§ **SUPPLIED DATA**
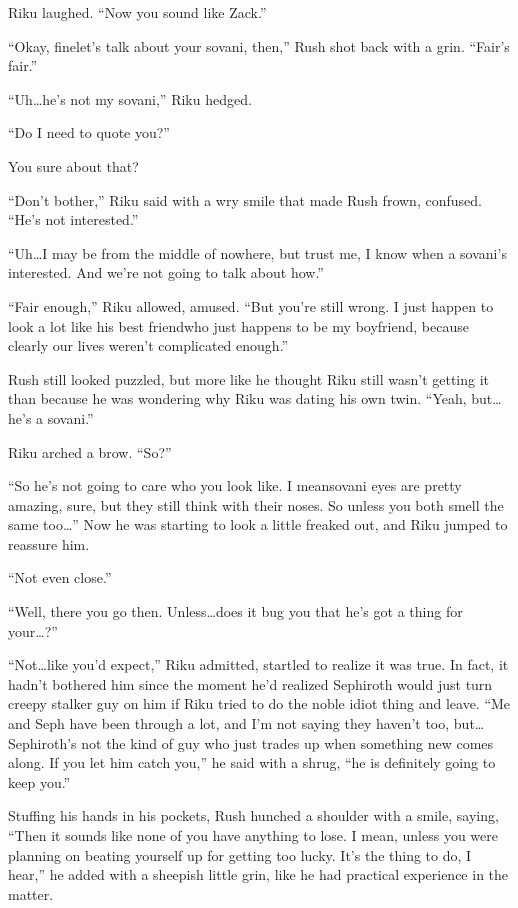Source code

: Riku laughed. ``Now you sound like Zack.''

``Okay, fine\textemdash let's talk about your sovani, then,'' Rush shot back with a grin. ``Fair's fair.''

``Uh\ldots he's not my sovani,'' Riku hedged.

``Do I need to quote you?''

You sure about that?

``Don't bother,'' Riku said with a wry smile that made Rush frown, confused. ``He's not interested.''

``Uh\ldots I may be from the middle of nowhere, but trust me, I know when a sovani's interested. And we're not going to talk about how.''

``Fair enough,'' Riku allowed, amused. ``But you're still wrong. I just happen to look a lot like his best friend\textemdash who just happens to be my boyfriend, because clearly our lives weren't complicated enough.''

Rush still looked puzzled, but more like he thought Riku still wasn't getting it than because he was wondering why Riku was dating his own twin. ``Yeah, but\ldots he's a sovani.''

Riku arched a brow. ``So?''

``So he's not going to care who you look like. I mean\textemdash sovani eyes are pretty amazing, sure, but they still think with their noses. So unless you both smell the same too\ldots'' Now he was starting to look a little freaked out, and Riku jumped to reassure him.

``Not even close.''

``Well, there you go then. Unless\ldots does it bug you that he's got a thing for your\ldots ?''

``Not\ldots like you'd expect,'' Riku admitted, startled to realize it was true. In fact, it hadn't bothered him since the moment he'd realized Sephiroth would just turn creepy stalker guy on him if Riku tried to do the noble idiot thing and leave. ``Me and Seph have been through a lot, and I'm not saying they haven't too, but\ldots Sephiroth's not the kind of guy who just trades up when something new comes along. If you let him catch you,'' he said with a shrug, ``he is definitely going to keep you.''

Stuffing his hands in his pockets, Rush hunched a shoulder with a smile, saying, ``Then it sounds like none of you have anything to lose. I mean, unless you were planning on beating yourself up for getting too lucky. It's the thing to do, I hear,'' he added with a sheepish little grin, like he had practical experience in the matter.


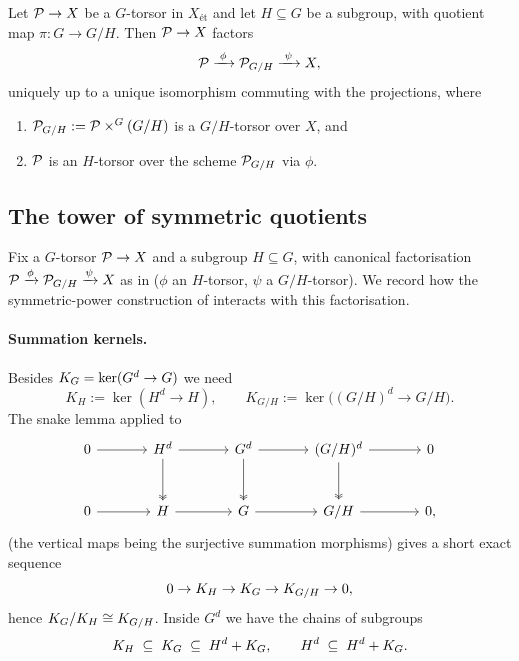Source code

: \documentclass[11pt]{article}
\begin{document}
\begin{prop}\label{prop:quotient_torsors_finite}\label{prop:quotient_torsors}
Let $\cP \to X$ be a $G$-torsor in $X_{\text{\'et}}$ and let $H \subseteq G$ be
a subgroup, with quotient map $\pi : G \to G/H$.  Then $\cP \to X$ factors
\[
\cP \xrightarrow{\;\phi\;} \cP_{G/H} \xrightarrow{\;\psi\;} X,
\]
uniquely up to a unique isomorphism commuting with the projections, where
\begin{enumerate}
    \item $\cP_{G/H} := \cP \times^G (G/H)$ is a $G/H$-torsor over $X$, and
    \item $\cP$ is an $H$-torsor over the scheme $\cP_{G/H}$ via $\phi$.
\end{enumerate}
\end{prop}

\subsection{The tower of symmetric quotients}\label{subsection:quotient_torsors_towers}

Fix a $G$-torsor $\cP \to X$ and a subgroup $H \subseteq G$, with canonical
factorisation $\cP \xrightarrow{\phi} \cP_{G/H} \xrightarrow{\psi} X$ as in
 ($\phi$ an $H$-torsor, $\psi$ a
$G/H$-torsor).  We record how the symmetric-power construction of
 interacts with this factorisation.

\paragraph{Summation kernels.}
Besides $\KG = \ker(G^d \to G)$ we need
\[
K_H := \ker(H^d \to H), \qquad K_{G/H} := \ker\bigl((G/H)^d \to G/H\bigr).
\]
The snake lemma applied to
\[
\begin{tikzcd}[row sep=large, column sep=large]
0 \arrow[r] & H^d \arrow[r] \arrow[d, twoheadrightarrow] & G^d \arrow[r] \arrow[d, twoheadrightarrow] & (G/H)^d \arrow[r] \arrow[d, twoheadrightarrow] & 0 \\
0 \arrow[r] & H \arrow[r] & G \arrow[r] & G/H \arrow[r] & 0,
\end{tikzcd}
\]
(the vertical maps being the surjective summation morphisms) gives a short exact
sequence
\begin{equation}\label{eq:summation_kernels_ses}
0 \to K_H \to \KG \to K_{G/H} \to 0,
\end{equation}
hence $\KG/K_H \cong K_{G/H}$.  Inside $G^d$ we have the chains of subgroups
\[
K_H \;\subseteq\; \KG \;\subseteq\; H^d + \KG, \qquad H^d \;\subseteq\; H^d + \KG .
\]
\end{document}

* * *

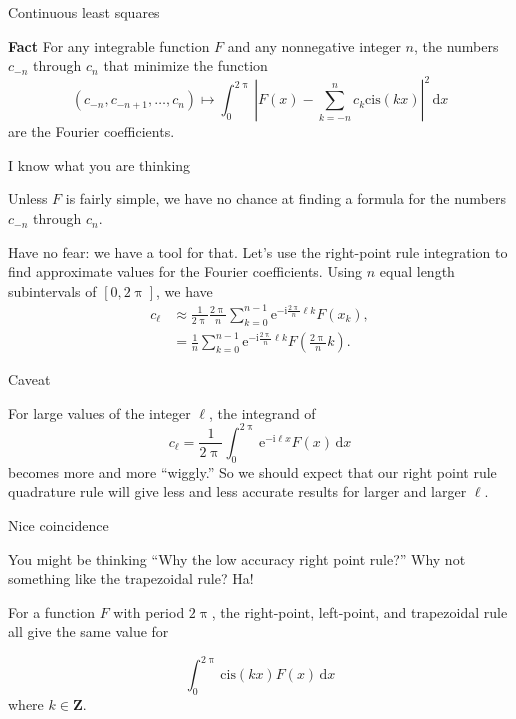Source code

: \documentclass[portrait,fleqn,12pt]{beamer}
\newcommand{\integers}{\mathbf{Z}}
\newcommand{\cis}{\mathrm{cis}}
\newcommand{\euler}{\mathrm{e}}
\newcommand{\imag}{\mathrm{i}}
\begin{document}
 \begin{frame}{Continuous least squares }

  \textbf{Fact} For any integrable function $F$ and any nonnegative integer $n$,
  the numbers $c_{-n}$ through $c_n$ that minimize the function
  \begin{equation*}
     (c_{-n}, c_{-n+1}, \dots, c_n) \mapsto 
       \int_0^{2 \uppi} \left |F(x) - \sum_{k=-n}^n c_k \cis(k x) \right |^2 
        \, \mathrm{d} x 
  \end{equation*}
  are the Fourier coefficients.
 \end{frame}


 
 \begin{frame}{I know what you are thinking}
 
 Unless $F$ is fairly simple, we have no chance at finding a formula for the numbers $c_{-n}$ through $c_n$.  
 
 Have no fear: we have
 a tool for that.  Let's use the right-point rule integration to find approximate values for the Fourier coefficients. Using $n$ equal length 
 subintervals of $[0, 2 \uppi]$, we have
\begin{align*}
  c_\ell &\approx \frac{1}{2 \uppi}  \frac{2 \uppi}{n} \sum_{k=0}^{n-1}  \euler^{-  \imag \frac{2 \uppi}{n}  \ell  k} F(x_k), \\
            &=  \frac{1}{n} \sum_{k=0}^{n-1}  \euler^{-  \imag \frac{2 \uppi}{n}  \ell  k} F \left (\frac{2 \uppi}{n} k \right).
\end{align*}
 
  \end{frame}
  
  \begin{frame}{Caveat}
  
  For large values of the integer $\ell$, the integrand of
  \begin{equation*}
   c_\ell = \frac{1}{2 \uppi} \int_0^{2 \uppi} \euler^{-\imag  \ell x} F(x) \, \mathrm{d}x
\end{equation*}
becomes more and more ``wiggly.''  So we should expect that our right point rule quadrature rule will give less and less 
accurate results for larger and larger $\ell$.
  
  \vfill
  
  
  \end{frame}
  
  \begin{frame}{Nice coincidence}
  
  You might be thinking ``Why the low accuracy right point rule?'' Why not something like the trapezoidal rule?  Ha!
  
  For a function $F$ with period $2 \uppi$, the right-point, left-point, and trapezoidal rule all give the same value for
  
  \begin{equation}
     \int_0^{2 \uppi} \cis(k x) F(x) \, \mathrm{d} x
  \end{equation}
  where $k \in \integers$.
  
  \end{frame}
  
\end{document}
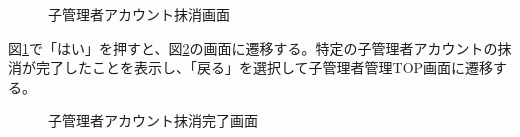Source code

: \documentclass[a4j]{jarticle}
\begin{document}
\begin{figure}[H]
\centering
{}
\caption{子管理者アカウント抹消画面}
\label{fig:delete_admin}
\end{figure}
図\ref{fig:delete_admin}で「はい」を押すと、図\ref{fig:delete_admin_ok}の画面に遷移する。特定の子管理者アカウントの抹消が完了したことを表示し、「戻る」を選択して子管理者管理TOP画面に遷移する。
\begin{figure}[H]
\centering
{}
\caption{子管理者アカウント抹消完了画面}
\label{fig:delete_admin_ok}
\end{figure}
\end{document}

...

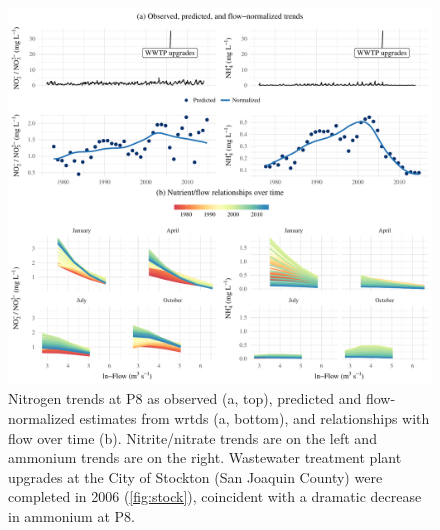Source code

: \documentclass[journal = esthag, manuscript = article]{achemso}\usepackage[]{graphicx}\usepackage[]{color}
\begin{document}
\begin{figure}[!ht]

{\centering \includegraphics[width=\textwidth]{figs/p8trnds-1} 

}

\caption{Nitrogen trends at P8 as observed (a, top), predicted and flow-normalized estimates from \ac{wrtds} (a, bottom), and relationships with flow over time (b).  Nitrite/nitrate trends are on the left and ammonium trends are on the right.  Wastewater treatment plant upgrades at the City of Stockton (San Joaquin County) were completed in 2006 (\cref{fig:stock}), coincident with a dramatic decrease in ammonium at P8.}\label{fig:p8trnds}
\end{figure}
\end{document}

§ **ACTIVITY**
Using the records above, pull out each line where the word "qquad" occurs.

§ **WRITTEN RESPONSE**
K_H := \ker(H^d \to H), \qquad K_{G/H} := \ker\bigl((G/H)^d \to G/H\bigr).
K_H \;\subseteq\; \KG \;\subseteq\; H^d + \KG, \qquad H^d \;\subseteq\; H^d + \KG .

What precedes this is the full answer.